- **Work request**: Search the material below for the word "because" and copy every line in which it occurs.

- **Data provided**:
◆ ◆ ◆ ◆ ◆ ◆ ◆
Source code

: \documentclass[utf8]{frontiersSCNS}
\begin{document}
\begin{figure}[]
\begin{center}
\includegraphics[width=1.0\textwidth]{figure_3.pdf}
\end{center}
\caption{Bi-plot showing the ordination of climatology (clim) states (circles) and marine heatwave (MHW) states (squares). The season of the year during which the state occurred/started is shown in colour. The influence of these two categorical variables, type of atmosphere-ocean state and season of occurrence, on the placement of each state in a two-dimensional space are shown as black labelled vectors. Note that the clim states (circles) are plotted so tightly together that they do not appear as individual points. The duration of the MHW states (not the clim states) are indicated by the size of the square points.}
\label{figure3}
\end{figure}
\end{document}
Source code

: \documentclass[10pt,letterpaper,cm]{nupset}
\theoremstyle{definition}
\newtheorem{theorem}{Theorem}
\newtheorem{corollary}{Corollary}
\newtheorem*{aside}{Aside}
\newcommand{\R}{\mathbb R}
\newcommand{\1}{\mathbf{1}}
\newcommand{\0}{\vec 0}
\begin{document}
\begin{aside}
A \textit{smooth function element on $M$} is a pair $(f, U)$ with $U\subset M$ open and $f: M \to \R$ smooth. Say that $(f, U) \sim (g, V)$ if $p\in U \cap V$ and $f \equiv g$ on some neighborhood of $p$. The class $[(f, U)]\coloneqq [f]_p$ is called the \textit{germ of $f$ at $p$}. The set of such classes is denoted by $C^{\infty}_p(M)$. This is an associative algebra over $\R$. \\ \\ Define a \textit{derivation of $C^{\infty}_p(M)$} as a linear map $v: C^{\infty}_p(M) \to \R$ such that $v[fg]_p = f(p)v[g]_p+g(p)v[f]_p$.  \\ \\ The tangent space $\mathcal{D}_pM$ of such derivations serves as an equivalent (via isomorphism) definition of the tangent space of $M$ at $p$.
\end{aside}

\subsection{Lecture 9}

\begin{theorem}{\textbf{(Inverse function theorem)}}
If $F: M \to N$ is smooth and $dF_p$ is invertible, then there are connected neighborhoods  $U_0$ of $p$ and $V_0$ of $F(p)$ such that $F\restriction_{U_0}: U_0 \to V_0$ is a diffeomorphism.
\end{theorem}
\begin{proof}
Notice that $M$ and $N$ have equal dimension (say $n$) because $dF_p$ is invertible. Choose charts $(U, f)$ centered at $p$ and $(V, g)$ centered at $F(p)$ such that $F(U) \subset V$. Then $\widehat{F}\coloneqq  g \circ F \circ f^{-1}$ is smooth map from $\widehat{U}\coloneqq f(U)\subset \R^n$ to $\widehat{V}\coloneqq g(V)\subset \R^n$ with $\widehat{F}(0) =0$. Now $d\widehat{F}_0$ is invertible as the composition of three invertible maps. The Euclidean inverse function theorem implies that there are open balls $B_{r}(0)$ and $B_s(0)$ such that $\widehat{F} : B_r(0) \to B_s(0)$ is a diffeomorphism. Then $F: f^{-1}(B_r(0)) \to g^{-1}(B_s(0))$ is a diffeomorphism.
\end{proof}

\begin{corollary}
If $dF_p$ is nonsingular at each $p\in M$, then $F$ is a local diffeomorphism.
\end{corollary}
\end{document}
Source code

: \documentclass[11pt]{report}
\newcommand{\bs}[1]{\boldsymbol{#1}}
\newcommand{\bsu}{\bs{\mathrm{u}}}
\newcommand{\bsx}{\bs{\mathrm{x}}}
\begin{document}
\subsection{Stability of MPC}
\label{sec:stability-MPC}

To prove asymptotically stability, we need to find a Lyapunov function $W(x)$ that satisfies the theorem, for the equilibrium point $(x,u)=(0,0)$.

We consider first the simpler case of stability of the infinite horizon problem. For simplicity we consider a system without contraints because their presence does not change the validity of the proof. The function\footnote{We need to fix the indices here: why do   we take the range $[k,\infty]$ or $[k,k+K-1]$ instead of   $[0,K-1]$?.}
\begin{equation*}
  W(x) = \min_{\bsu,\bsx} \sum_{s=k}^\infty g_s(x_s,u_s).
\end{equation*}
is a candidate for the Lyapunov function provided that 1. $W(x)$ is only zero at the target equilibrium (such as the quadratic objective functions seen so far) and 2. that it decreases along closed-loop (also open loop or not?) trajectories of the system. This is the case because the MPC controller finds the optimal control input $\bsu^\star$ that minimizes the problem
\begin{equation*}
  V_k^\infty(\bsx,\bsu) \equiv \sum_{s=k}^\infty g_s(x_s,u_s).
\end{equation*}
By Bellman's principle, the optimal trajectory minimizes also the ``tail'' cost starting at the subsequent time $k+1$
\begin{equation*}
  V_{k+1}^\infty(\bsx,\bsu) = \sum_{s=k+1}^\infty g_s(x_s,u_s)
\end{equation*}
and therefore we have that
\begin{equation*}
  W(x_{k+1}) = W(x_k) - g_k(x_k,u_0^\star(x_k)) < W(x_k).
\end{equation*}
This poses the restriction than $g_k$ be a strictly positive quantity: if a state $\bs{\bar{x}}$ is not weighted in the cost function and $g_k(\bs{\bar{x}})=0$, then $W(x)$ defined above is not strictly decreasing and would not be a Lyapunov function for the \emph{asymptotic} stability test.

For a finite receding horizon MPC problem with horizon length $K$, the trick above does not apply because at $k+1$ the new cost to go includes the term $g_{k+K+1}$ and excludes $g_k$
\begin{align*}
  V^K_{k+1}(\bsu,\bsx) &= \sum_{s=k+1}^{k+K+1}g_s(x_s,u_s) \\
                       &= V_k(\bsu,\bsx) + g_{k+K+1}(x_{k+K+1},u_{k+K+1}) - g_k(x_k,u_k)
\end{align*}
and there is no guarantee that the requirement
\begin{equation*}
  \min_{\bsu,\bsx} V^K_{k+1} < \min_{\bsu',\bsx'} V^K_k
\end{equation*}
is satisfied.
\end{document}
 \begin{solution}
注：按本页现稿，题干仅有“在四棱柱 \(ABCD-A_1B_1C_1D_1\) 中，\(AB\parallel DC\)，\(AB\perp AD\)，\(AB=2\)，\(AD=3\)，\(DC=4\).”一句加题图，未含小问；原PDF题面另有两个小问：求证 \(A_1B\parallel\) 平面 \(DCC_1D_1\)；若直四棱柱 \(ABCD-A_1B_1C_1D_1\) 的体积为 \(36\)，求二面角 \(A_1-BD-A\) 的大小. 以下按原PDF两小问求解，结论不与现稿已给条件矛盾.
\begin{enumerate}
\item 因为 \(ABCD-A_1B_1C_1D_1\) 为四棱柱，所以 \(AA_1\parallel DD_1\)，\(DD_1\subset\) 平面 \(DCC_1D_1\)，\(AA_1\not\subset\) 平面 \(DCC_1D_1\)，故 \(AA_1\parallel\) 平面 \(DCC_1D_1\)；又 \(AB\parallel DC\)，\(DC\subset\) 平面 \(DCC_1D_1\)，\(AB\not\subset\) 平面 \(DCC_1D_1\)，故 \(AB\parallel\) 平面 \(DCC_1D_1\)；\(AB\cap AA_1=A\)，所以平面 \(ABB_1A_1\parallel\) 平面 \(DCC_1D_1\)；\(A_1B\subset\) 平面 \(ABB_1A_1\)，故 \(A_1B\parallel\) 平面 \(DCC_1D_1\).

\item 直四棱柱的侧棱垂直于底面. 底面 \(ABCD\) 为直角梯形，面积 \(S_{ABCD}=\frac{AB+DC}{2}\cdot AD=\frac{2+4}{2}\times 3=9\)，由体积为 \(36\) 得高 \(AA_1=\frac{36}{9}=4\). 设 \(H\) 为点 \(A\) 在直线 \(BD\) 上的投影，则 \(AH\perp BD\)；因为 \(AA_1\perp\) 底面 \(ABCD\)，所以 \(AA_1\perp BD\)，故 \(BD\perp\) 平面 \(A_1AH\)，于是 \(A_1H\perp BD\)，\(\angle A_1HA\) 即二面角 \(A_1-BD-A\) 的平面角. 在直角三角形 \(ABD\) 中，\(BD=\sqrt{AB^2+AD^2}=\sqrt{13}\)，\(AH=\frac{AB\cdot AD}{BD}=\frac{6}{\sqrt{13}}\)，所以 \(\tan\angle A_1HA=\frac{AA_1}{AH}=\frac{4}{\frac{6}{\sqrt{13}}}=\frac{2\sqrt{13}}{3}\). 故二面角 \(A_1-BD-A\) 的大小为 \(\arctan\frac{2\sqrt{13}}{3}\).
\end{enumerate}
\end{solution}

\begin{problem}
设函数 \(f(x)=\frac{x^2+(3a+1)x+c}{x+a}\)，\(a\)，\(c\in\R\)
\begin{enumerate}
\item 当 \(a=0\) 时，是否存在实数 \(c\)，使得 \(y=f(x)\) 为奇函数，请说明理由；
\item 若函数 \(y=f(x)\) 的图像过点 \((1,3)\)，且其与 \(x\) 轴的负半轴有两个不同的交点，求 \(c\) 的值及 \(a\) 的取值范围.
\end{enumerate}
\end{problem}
◆ ◆ ◆ ◆ ◆ ◆ ◆
- **Solved exercise**:
Notice that $M$ and $N$ have equal dimension (say $n$) because $dF_p$ is invertible. Choose charts $(U, f)$ centered at $p$ and $(V, g)$ centered at $F(p)$ such that $F(U) \subset V$. Then $\widehat{F}\coloneqq  g \circ F \circ f^{-1}$ is smooth map from $\widehat{U}\coloneqq f(U)\subset \R^n$ to $\widehat{V}\coloneqq g(V)\subset \R^n$ with $\widehat{F}(0) =0$. Now $d\widehat{F}_0$ is invertible as the composition of three invertible maps. The Euclidean inverse function theorem implies that there are open balls $B_{r}(0)$ and $B_s(0)$ such that $\widehat{F} : B_r(0) \to B_s(0)$ is a diffeomorphism. Then $F: f^{-1}(B_r(0)) \to g^{-1}(B_s(0))$ is a diffeomorphism.
We consider first the simpler case of stability of the infinite horizon problem. For simplicity we consider a system without contraints because their presence does not change the validity of the proof. The function\footnote{We need to fix the indices here: why do   we take the range $[k,\infty]$ or $[k,k+K-1]$ instead of   $[0,K-1]$?.}
is a candidate for the Lyapunov function provided that 1. $W(x)$ is only zero at the target equilibrium (such as the quadratic objective functions seen so far) and 2. that it decreases along closed-loop (also open loop or not?) trajectories of the system. This is the case because the MPC controller finds the optimal control input $\bsu^\star$ that minimizes the problem
For a finite receding horizon MPC problem with horizon length $K$, the trick above does not apply because at $k+1$ the new cost to go includes the term $g_{k+K+1}$ and excludes $g_k$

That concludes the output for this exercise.